Why Can't We All Just Get Along?
Take your pickunity or purity? No, you may not choose both. I suppose, if you want to see Christ's church in a dogfight over whether embracing full preterism or openness theology is the best strategy for the 21st century, you could choose neither. Which you choose tells us whether you tend to put the accent on holy, or on catholic. The confession wisely says both, as you wisely wanted to.
Wisdom would also direct us to ask how much unity, and how much purity. No one, as far as I know, wants to split a denomination over whether or not the original Westminster Confession was right when it said that Rome was the anti-Christ. But neither would anyone suggest that we should seek visible unity with the First Church of Satan. (Well, maybe the Unitarians would think it's a grand idea.)
The same principle was illustrated in a message I once sent to Scott Hahn. For those of you not in the know, Scott was once a promising young Reformed thinker and teacher. He had both a brilliant mind, and a contagious zeal. Then he took a long walk on the Roman road, and now he serves as a shill for Rome, whom I still believe to be anti-Christ. I told a mutual friend to ask him, "If the denial of the gospel isn't reason enough to leave the "one" church that is Rome, and if what you want is to get to the "one" original church, why not go all the way, and become Jewish?"
Because there are degrees of purity, and nuances of unity, it is also critical to know what kind of wars to wage, and on what hills. Because we live in the age of relativism, we can neither conceive of pursuing unity, unless it is for something as innocuous as the universal brotherhood of man, nor can we conceive of bothering with a disagreement unless the very survival of the planet is at stake. Our war machine operates in binaryit's either off or on. We have no notion of strategic, limited warfare.
But this is precisely what the Bible calls us to. When we exhort one another, when we are prophetic with one another, when we give the rebukes of love, what are we doing but going to war with care? We see an incursion of the enemy in our camp, and rather than kill our comrade, we merely whack the fly who serves the Lord of the flies. When we suggest that dispensationalism is goofy to the extreme, we are loving them, and the church of Christ of which we recognize they are a part. When we suggest that yuppie Presbyterians should rid themselves of the pursuit of personal peace and affluence, we are waging battle, but not to the death. When we ask our TR brothers not to firebomb us because we want to burn a little incense, you know, like they did in the temple, we are suggesting that our desire for unity ought here to leave room for what is perceived as impurity. (Which is why we don't firebomb those who won't burn incense.)

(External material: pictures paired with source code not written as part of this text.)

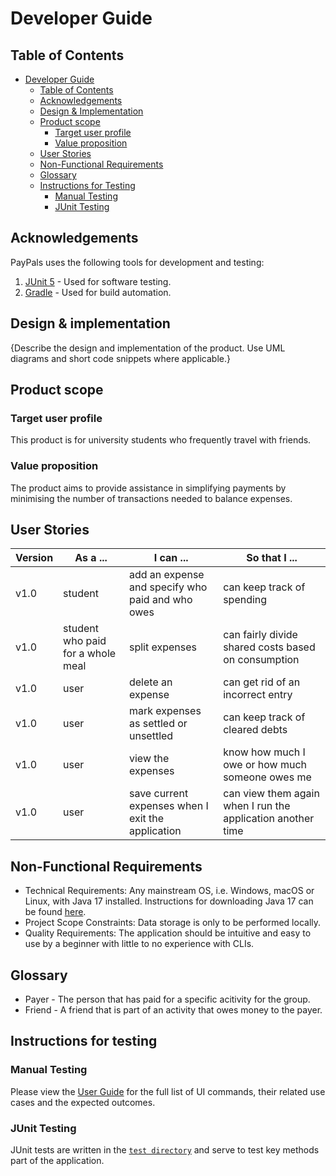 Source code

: # Developer Guide

## Table of Contents
- [Developer Guide](#developer-guide)
  - [Table of Contents](#table-of-contents)
  - [Acknowledgements](#acknowledgements)
  - [Design \& Implementation](#design--implementation)
  - [Product scope](#product-scope)
    - [Target user profile](#target-user-profile)
    - [Value proposition](#value-proposition)
  - [User Stories](#user-stories)
  - [Non-Functional Requirements](#non-functional-requirements)
  - [Glossary](#glossary)
  - [Instructions for Testing](#instructions-for-testing)
    - [Manual Testing](#manual-testing)
    - [JUnit Testing](#junit-testing)

## Acknowledgements

PayPals uses the following tools for development and testing:

1. [JUnit 5](https://junit.org/junit5/) - Used for software testing.
2. [Gradle](https://gradle.org) - Used for build automation.

## Design & implementation

{Describe the design and implementation of the product. Use UML diagrams and short code snippets where applicable.}


## Product scope
### Target user profile

This product is for university students who frequently travel with friends.

### Value proposition

The product aims to provide assistance in simplifying payments by minimising the number of transactions needed to balance expenses.

## User Stories

|Version| As a ... | I can ... | So that I ...|
|--------|----------|---------------|------------------|
|v1.0|student|add an expense and specify who paid and who owes|can keep track of spending|
|v1.0|student who paid for a whole meal|split expenses|can fairly divide shared costs based on consumption|
|v1.0|user|delete an expense|can get rid of an incorrect entry|
|v1.0|user|mark expenses as settled or unsettled|can keep track of cleared debts|
|v1.0|user|view the expenses|know how much I owe or how much someone owes me|
|v1.0|user|save current expenses when I exit the application|can view them again when I run the application another time|

## Non-Functional Requirements

* Technical Requirements: Any mainstream OS, i.e. Windows, macOS or Linux, with Java 17 installed. Instructions for downloading Java 17 can be found [here](https://www.oracle.com/java/technologies/downloads/#java17).
* Project Scope Constraints: Data storage is only to be performed locally.
* Quality Requirements: The application should be intuitive and easy to use by a beginner with little to no experience with CLIs.

## Glossary

* Payer - The person that has paid for a specific acitivity for the group.
* Friend - A friend that is part of an activity that owes money to the payer.

## Instructions for testing

### Manual Testing

Please view the [User Guide](UserGuide.md) for the full list of UI commands, their related use cases and the expected outcomes.

### JUnit Testing

JUnit tests are written in the [`test directory`](../src/test/java/paypals) and serve to test key methods part of the application.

As with so many things, we do not find the answer in some sort of mathematical equation. God calls us to use wisdom as we seek to balance unity and purity, holy and catholic. We who are Reformed tend to fall off the purity side of the horse. Oh, we don't often deny the catholicity of the church. We're far too theologically astute to turn our noses up at a historical creed. Instead we ignore the creed, because we only wage war at full bore. That so-and-so doesn't believe in limited atonement isn't a goad to try to help the poor, ignorant brother. Nope, it's a sure sign that we need to destroy him, and his children.
Which is why the care in the theology is so important. How are you going to know whether to treat someone as an errant brother, or as a wolf in a wool suit unless you know what the catholic church is? I can't tell you how many foolish evangelicals fall into a sloppy ecumenism because some institution calls itself "Christian." T.D. Jakes we think is our brother, because he is a Pentacostal "Christian." What kind of "Christian" you ask? A modalist "Christian," a oneness Pentecostal that denies the trinity, whose kind was deemed outside the church 1500 years ago.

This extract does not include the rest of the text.